Non indosso la canotta da anni. Credo d’aver smesso un’estate di qualche decennio fa. E non l’ho più messa. Sarà il caso? E’ autunno, ma è caldo. E se poi? No. Le 19. Ermes è fuori sul balcone. Accovacciato dentro al vaso di gerani di Maria. Erano,gerani,un tempo. Ora, solo un vaso con della terra compattata dai lunghi sonni di Ermes. I gatti. Sembra abbiano il mondo a loro disposizione. Quanto li invidio. Lei arriva puntuale. Per una donna, è quasi un’eccezione. Ma lei, lo è. Un’eccezione. Un’eccezione nella mia routine quotidiana. Mia madre direbbe che routine suona male, sa di monotonia, di incolore, di assenza. E lei, una lei, era assente da tempo. Non ricordo più da quanto. Sorride. Un bacio lieve sulla guancia.
“Ho portato il vino.” Sorride di più. “Se non ricordo male, è quello che ti piace. Dovresti metterlo in frigo però,credo si sia scaldato un tantino..” ride un po’ porgendomi la bottiglia. Sì,è il mio preferito. Se anche non lo fosse,che importanza ha? L’hai portato tu, le direi, basta questo. Sediamo impacciati alla penisola della cucina. La ascolto parlare. Le guardo i capelli, le mani, mentre gesticola. Stappo una bottiglia di non so cosa, Maria dice “bollicine,basta che ci siano le bollicine”. E le verso da bere in un flute.
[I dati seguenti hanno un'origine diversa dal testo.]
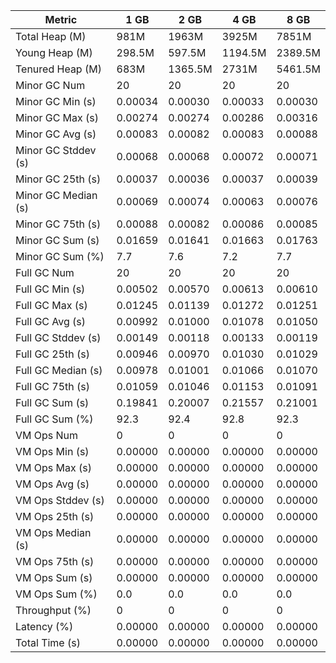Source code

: | Metric | 1 GB | 2 GB | 4 GB | 8 GB |
|------|----|----|----|----|
| Total Heap (M) | 981M | 1963M | 3925M | 7851M |
| Young Heap (M) | 298.5M | 597.5M | 1194.5M | 2389.5M |
| Tenured Heap (M) | 683M | 1365.5M | 2731M | 5461.5M |
| Minor GC Num | 20 | 20 | 20 | 20 |
| Minor GC Min (s) | 0.00034 | 0.00030 | 0.00033 | 0.00030 |
| Minor GC Max (s) | 0.00274 | 0.00274 | 0.00286 | 0.00316 |
| Minor GC Avg (s) | 0.00083 | 0.00082 | 0.00083 | 0.00088 |
| Minor GC Stddev (s) | 0.00068 | 0.00068 | 0.00072 | 0.00071 |
| Minor GC 25th (s) | 0.00037 | 0.00036 | 0.00037 | 0.00039 |
| Minor GC Median (s) | 0.00069 | 0.00074 | 0.00063 | 0.00076 |
| Minor GC 75th (s) | 0.00088 | 0.00082 | 0.00086 | 0.00085 |
| Minor GC Sum (s) | 0.01659 | 0.01641 | 0.01663 | 0.01763 |
| Minor GC Sum (%) | 7.7 | 7.6 | 7.2 | 7.7 |
| Full GC Num | 20 | 20 | 20 | 20 |
| Full GC Min (s) | 0.00502 | 0.00570 | 0.00613 | 0.00610 |
| Full GC Max (s) | 0.01245 | 0.01139 | 0.01272 | 0.01251 |
| Full GC Avg (s) | 0.00992 | 0.01000 | 0.01078 | 0.01050 |
| Full GC Stddev (s) | 0.00149 | 0.00118 | 0.00133 | 0.00119 |
| Full GC 25th (s) | 0.00946 | 0.00970 | 0.01030 | 0.01029 |
| Full GC Median (s) | 0.00978 | 0.01001 | 0.01066 | 0.01070 |
| Full GC 75th (s) | 0.01059 | 0.01046 | 0.01153 | 0.01091 |
| Full GC Sum (s) | 0.19841 | 0.20007 | 0.21557 | 0.21001 |
| Full GC Sum (%) | 92.3 | 92.4 | 92.8 | 92.3 |
| VM Ops Num | 0 | 0 | 0 | 0 |
| VM Ops Min (s) | 0.00000 | 0.00000 | 0.00000 | 0.00000 |
| VM Ops Max (s) | 0.00000 | 0.00000 | 0.00000 | 0.00000 |
| VM Ops Avg (s) | 0.00000 | 0.00000 | 0.00000 | 0.00000 |
| VM Ops Stddev (s) | 0.00000 | 0.00000 | 0.00000 | 0.00000 |
| VM Ops 25th (s) | 0.00000 | 0.00000 | 0.00000 | 0.00000 |
| VM Ops Median (s) | 0.00000 | 0.00000 | 0.00000 | 0.00000 |
| VM Ops 75th (s) | 0.00000 | 0.00000 | 0.00000 | 0.00000 |
| VM Ops Sum (s) | 0.00000 | 0.00000 | 0.00000 | 0.00000 |
| VM Ops Sum (%) | 0.0 | 0.0 | 0.0 | 0.0 |
| Throughput (%) | 0 | 0 | 0 | 0 |
| Latency (%) | 0.00000 | 0.00000 | 0.00000 | 0.00000 |
| Total Time (s) | 0.00000 | 0.00000 | 0.00000 | 0.00000 |
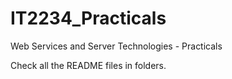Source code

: # IT2234_Practicals
Web Services and Server Technologies - Practicals

Check all the README files in folders.
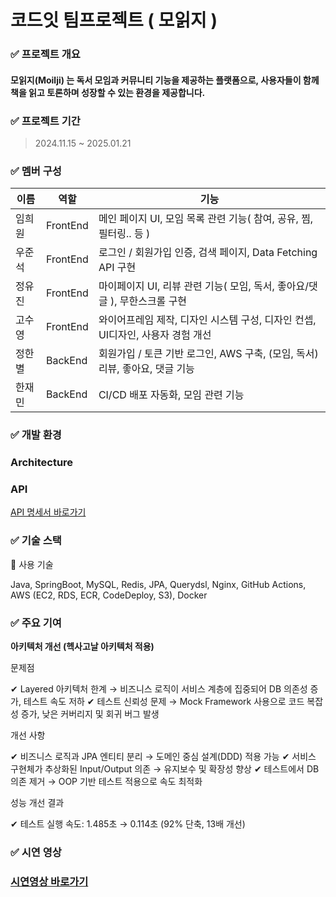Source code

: # 코드잇 팀프로젝트 ( 모읽지 )

### ✅ 프로젝트 개요

#### 모읽지(Moilji) 는 독서 모임과 커뮤니티 기능을 제공하는 플랫폼으로, 사용자들이 함께 책을 읽고 토론하며 성장할 수 있는 환경을 제공합니다.

### ✅ 프로젝트 기간

> 2024.11.15 ~ 2025.01.21

### ✅ 멤버 구성

| 이름  | 역할  | 기능                              |
|-----|-----|---------------------------------|
| 임희원 | FrontEnd | 메인 페이지 UI, 모임 목록 관련 기능( 참여, 공유, 찜, 필터링.. 등 ) |
| 우준석 | FrontEnd  | 로그인 / 회원가입 인증, 검색 페이지, Data Fetching API 구현 |
| 정유진 | FrontEnd  | 마이페이지 UI, 리뷰 관련 기능( 모임, 독서, 좋아요/댓글 ), 무한스크롤 구현 |
| 고수영 | FrontEnd  | 와이어프레임 제작, 디자인 시스템 구성,  디자인 컨셉, UI디자인, 사용자 경험 개선 |
| 정한별 | BackEnd  | 회원가입 / 토큰 기반 로그인, AWS 구축, (모임, 독서) 리뷰, 좋아요, 댓글 기능   |
| 한재민 | BackEnd  | CI/CD 배포 자동화, 모임 관련 기능 |

### ✅ 개발 환경

### Architecture

### API

[API 명세서 바로가기](https://docs.google.com/spreadsheets/d/1lcUy45KENA28HkA6w2CRJwkndWbBS591vnjQbwSXX9s/edit?usp=sharing)

### ✅ 기술 스택

📌 사용 기술

Java, SpringBoot, MySQL, Redis, JPA, Querydsl, Nginx, GitHub Actions, AWS (EC2, RDS, ECR, CodeDeploy, S3), Docker

### ✅ 주요 기여

**아키텍처 개선 (헥사고날 아키텍처 적용)**

문제점

✔ Layered 아키텍처 한계 → 비즈니스 로직이 서비스 계층에 집중되어 DB 의존성 증가, 테스트 속도 저하
✔ 테스트 신뢰성 문제 → Mock Framework 사용으로 코드 복잡성 증가, 낮은 커버리지 및 회귀 버그 발생

개선 사항

✔ 비즈니스 로직과 JPA 엔티티 분리 → 도메인 중심 설계(DDD) 적용 가능
✔ 서비스 구현체가 추상화된 Input/Output 의존 → 유지보수 및 확장성 향상
✔ 테스트에서 DB 의존 제거 → OOP 기반 테스트 적용으로 속도 최적화

성능 개선 결과

✔ 테스트 실행 속도: 1.485초 → 0.114초 (92% 단축, 13배 개선)
### ✅ 시연 영상
### [시연영상 바로가기](https://youtu.be/MFbDF_wRzKw)

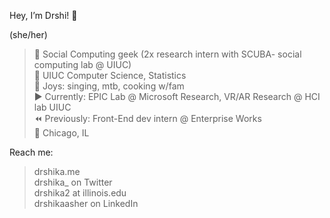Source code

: Hey, I’m Drshi! 👋

(she/her)

> 🔗 Social Computing geek (2x research intern with SCUBA- social computing lab @ UIUC)   
> 🍄 UIUC Computer Science, Statistics   
> 🌱 Joys: singing, mtb, cooking w/fam   
> ▶️ Currently: EPIC Lab @ Microsoft Research, VR/AR Research @ HCI lab UIUC  
> ⏪ Previously: Front-End dev intern @ Enterprise Works   
> 📍 Chicago, IL   

Reach me:

> drshika.me   
> drshika_ on Twitter   
> drshika2 at illinois.edu   
> drshikaasher on LinkedIn   
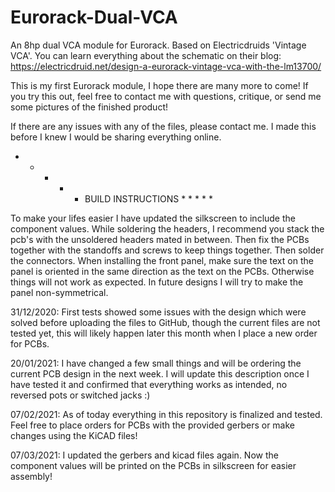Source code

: # Eurorack-Dual-VCA
An 8hp dual VCA module for Eurorack. Based on Electricdruids 'Vintage VCA'. You can learn everything about the schematic on their blog: https://electricdruid.net/design-a-eurorack-vintage-vca-with-the-lm13700/

This is my first Eurorack module, I hope there are many more to come!
If you try this out, feel free to contact me with questions, critique, or send me some pictures of the finished product!

If there are any issues with any of the files, please contact me. I made this before I knew I would be sharing everything online.

* * * * * BUILD INSTRUCTIONS * * * * *

To make your lifes easier I have updated the silkscreen to include the component values.
While soldering the headers, I recommend you stack the pcb's with the unsoldered headers mated in between. Then fix the PCBs together with the standoffs and screws to keep things together. Then solder the connectors.
When installing the front panel, make sure the text on the panel is oriented in the same direction as the text on the PCBs. Otherwise things will not work as expected. In future designs I will try to make the panel non-symmetrical.

31/12/2020: First tests showed some issues with the design which were solved before uploading the files to GitHub, though the current files are not tested yet, this will likely happen later this month when I place a new order for PCBs.

20/01/2021: I have changed a few small things and will be ordering the current PCB design in the next week. I will update this description once I have tested it and confirmed that everything works as intended, no reversed pots or switched jacks :)

07/02/2021: As of today everything in this repository is finalized and tested. Feel free to place orders for PCBs with the provided gerbers or make changes using the KiCAD files!

07/03/2021: I updated the gerbers and kicad files again. Now the component values will be printed on the PCBs in silkscreen for easier assembly!
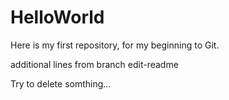 # HelloWorld
Here is my first repository, for my beginning to Git.

additional lines from branch edit-readme

Try to delete somthing...
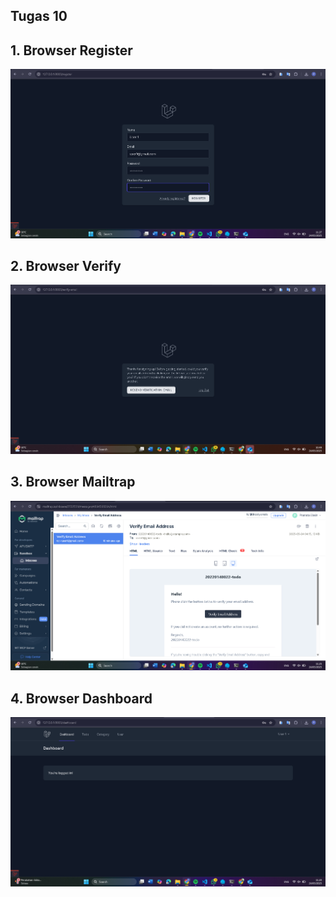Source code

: ## Tugas 10

## 1. Browser Register
![alt text](<Screenshot/Tugas10/Browser Register.png>) 

## 2. Browser Verify
![alt text](<Screenshot/Tugas10/Browser Verify.png>) 

## 3. Browser Mailtrap
![alt text](<Screenshot/Tugas10/Browser Mailtrap.png>) 

## 4. Browser Dashboard
![alt text](<Screenshot/Tugas10/Browser Dashboard.png>) 
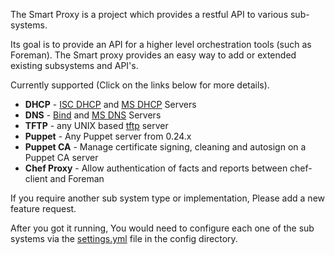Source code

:
The Smart Proxy is a project which provides a restful API to various sub-systems.

Its goal is to provide an API for a higher level orchestration tools (such as Foreman).
The Smart proxy provides an easy way to add or extended existing subsystems and API's.

Currently supported (Click on the links below for more details).

* **DHCP**   - [ISC DHCP](manuals/{{page.version}}/index.html#4.3.3ISCDHCP) and [MS DHCP](manuals/{{page.version}}/index.html#4.3.4MSDHCP) Servers
* **DNS**    - [Bind](manuals/{{page.version}}/index.html#4.3.5BIND) and [MS DNS](manuals/{{page.version}}/index.html#4.3.6GSS-TSIGDNS) Servers
* **TFTP**   - any UNIX based [tftp](manuals/{{page.version}}/index.html#4.3.7TFTP) server
* **Puppet** - Any Puppet server from 0.24.x
* **Puppet CA** - Manage certificate signing, cleaning and autosign on a Puppet CA server
* **Chef Proxy** - Allow authentication of facts and reports between chef-client and Foreman

If you require another sub system type or implementation, Please add a new feature request.

After you got it running, You would need to configure each one of the sub systems via the [settings.yml](manuals/{{page.version}}/index.html#4.3.2SmartProxySettings) file in the config directory.

<!---[API](#) Reference -->

<!---[Release Notes](#) -->

<!---[Known Issues](#)-->
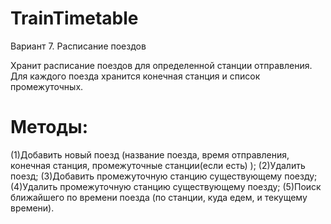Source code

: # TrainTimetable
Вариант 7. Расписание поездов

Хранит расписание поездов для определенной станции отправления. Для каждого поезда хранится конечная станция и список промежуточных.

# Методы:
(1)Добавить новый поезд (название поезда, время отправления, конечная станция, промежуточные станции(если есть) ); 
(2)Удалить поезд;
(3)Добавить промежуточную станцию существующему поезду;
(4)Удалить промежуточную станцию существующему поезду;
(5)Поиск ближайшего по времени поезда (по станции, куда едем, и текущему времени).
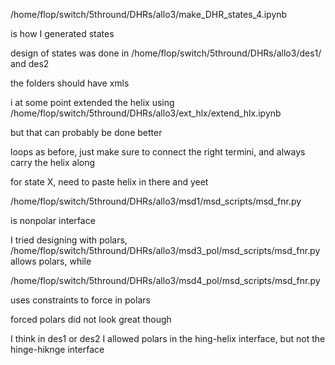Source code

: /home/flop/switch/5thround/DHRs/allo3/make_DHR_states_4.ipynb

is how I generated states

design of states was done in /home/flop/switch/5thround/DHRs/allo3/des1/ and des2

the folders should have xmls

i at some point extended the helix using /home/flop/switch/5thround/DHRs/allo3/ext_hlx/extend_hlx.ipynb

but that can probably be done better

loops as before, just make sure to connect the right termini, and always carry the helix along

for state X, need to paste helix in there and yeet

/home/flop/switch/5thround/DHRs/allo3/msd1/msd_scripts/msd_fnr.py

is nonpolar interface

I tried designing with polars, /home/flop/switch/5thround/DHRs/allo3/msd3_pol/msd_scripts/msd_fnr.py allows polars, while

/home/flop/switch/5thround/DHRs/allo3/msd4_pol/msd_scripts/msd_fnr.py

uses constraints to force in polars

forced polars did not look great though

I think in des1 or des2 I allowed polars in the hing-helix interface, but not the hinge-hiknge interface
Ho messo su la camicia blu. Un blu non so cosa,ma blu. Mi piace il blu. Mi rasserena. Lo dice anche Maria. Il pantalone blu anche lui. Mi chiedo se non sembro buffo, tutto di blu. Ha quasi litigato con una collega,oggi, mi racconta. Per fortuna ha molto autocontrollo. E poi, dice, “non volevo rovinarmi la serata con una stupidaggine del genere” Sorride. “ E la tua giornata?Com’è andata?”. Penso ai miei piedi sulla scrivania. Ai calzini grigio topo diventati grigio fumè. Alle scarpe impolverate. Penso agli spaghetti, dovrei mettere su l’acqua e aspettare che faccia le bolle. Tirare fuori la salsa, ricordarmi del secondo in forno.Invece,la guardo, i suoi occhi, la sua bocca, la fossetta ai lati delle labbra quando sorride.
Le allontano una ciocca di capelli dal viso, la metto così,dietro l’orecchio. Il mio indice sfiora appena la sua fronte, la sua tempia. Ho una irrefrenabile voglia di baciarla. Si può baciare una donna al primo appuntamento? Non sarebbe la prima volta. Ci siamo già visti. Ci conosciamo. Ci conosciamo? Ma qui. Casa. Mia. “E’ come andare in bicicletta,sai come si fa vero?” direbbe Maria.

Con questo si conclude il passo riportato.